All About Eve (1950) is just about the bitchiest movie ever made. It's chock full of delicious dialogue (including the famous "Fasten your seatbelts. It's going to be a bumpy night.") and features Bette Davis in top form. She plays an aging Broadway star named Margo Channing. Anne Baxter plays Eve Herrington, an adoring young fan who cons her way into Margo's inner-circle in order to foster her own acting ambitions. She wants to be the new Margo. It's smashing good fun: overdramatic to the point of self-parody, but also a clever critique of Hollywood culture and the double-edged sword that is Fame.

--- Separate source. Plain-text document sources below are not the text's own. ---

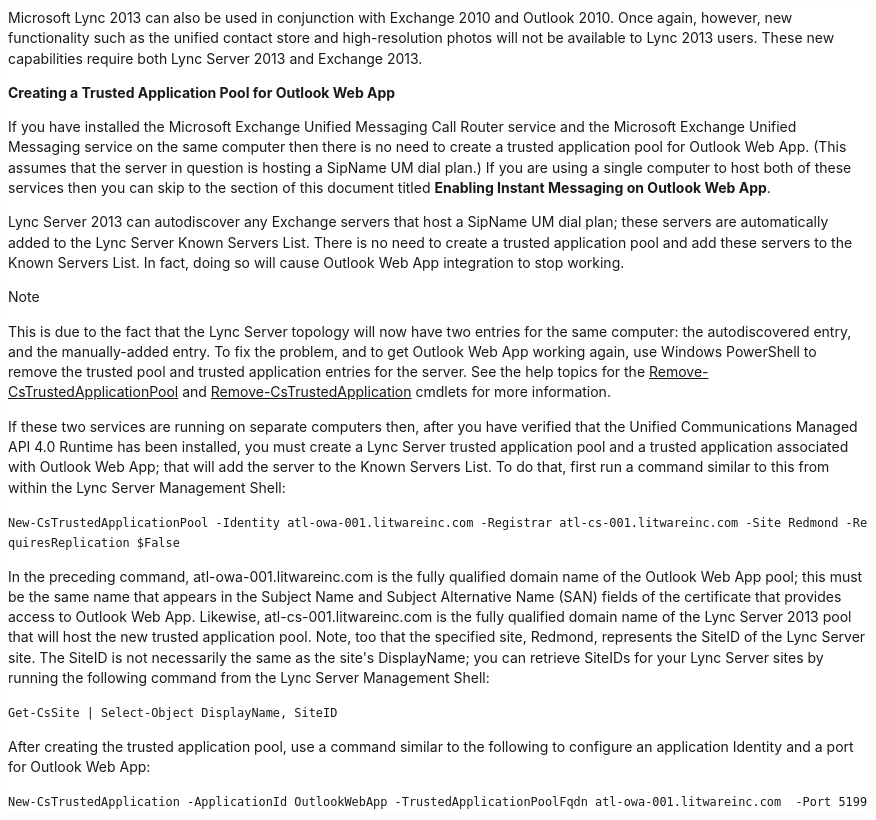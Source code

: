 Microsoft Lync 2013 can also be used in conjunction with Exchange 2010 and Outlook 2010. Once again, however, new functionality such as the unified contact store and high-resolution photos will not be available to Lync 2013 users. These new capabilities require both Lync Server 2013 and Exchange 2013.

**Creating a Trusted Application Pool for Outlook Web App**

If you have installed the Microsoft Exchange Unified Messaging Call Router service and the Microsoft Exchange Unified Messaging service on the same computer then there is no need to create a trusted application pool for Outlook Web App. (This assumes that the server in question is hosting a SipName UM dial plan.) If you are using a single computer to host both of these services then you can skip to the section of this document titled **Enabling Instant Messaging on Outlook Web App**.

Lync Server 2013 can autodiscover any Exchange servers that host a SipName UM dial plan; these servers are automatically added to the Lync Server Known Servers List. There is no need to create a trusted application pool and add these servers to the Known Servers List. In fact, doing so will cause Outlook Web App integration to stop working.

<div>


> [!NOTE]
> This is due to the fact that the Lync Server topology will now have two entries for the same computer: the autodiscovered entry, and the manually-added entry. To fix the problem, and to get Outlook Web App working again, use Windows PowerShell to remove the trusted pool and trusted application entries for the server. See the help topics for the <A href="remove-cstrustedapplicationpool.md">Remove-CsTrustedApplicationPool</A> and <A href="remove-cstrustedapplication.md">Remove-CsTrustedApplication</A> cmdlets for more information.



</div>

If these two services are running on separate computers then, after you have verified that the Unified Communications Managed API 4.0 Runtime has been installed, you must create a Lync Server trusted application pool and a trusted application associated with Outlook Web App; that will add the server to the Known Servers List. To do that, first run a command similar to this from within the Lync Server Management Shell:

    New-CsTrustedApplicationPool -Identity atl-owa-001.litwareinc.com -Registrar atl-cs-001.litwareinc.com -Site Redmond -RequiresReplication $False

In the preceding command, atl-owa-001.litwareinc.com is the fully qualified domain name of the Outlook Web App pool; this must be the same name that appears in the Subject Name and Subject Alternative Name (SAN) fields of the certificate that provides access to Outlook Web App. Likewise, atl-cs-001.litwareinc.com is the fully qualified domain name of the Lync Server 2013 pool that will host the new trusted application pool. Note, too that the specified site, Redmond, represents the SiteID of the Lync Server site. The SiteID is not necessarily the same as the site's DisplayName; you can retrieve SiteIDs for your Lync Server sites by running the following command from the Lync Server Management Shell:

    Get-CsSite | Select-Object DisplayName, SiteID

After creating the trusted application pool, use a command similar to the following to configure an application Identity and a port for Outlook Web App:

    New-CsTrustedApplication -ApplicationId OutlookWebApp -TrustedApplicationPoolFqdn atl-owa-001.litwareinc.com  -Port 5199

Written and directed by Joseph L. Mankiewicz, All About Eve's impact on pop culture cannot be underestimated. Countless movies and television shows have borrowed its theme of the star being manipulated by a young and devious imposter, but none of these has ever come close to equaling it. 

Bette Davis had been the Queen of Warner Bros. in the 30s and early 40s, but in the years following Now Voyager (1942) her career sagged, and she had just about been written off as a performer. Her performance as the volatile, vicious and vulnerable Margo is perfection, and it briefly revitalized her career. And it's the performance you think of when you think of Bette Davis (unless it's What Ever Happened to Baby Jane, but that role moves beyond self-parody into something positively uncanny and even undignified).

With George Sanders, who won an Oscar for his performance as a witty, acerbic drama critic, Celeste Holm, Gary Merrill, Hugh Marlowe, Thelma Ritter, and, in a small role, Marilyn Monroe. Based on the short story "The Wisdom of Eve" by Mary Orr.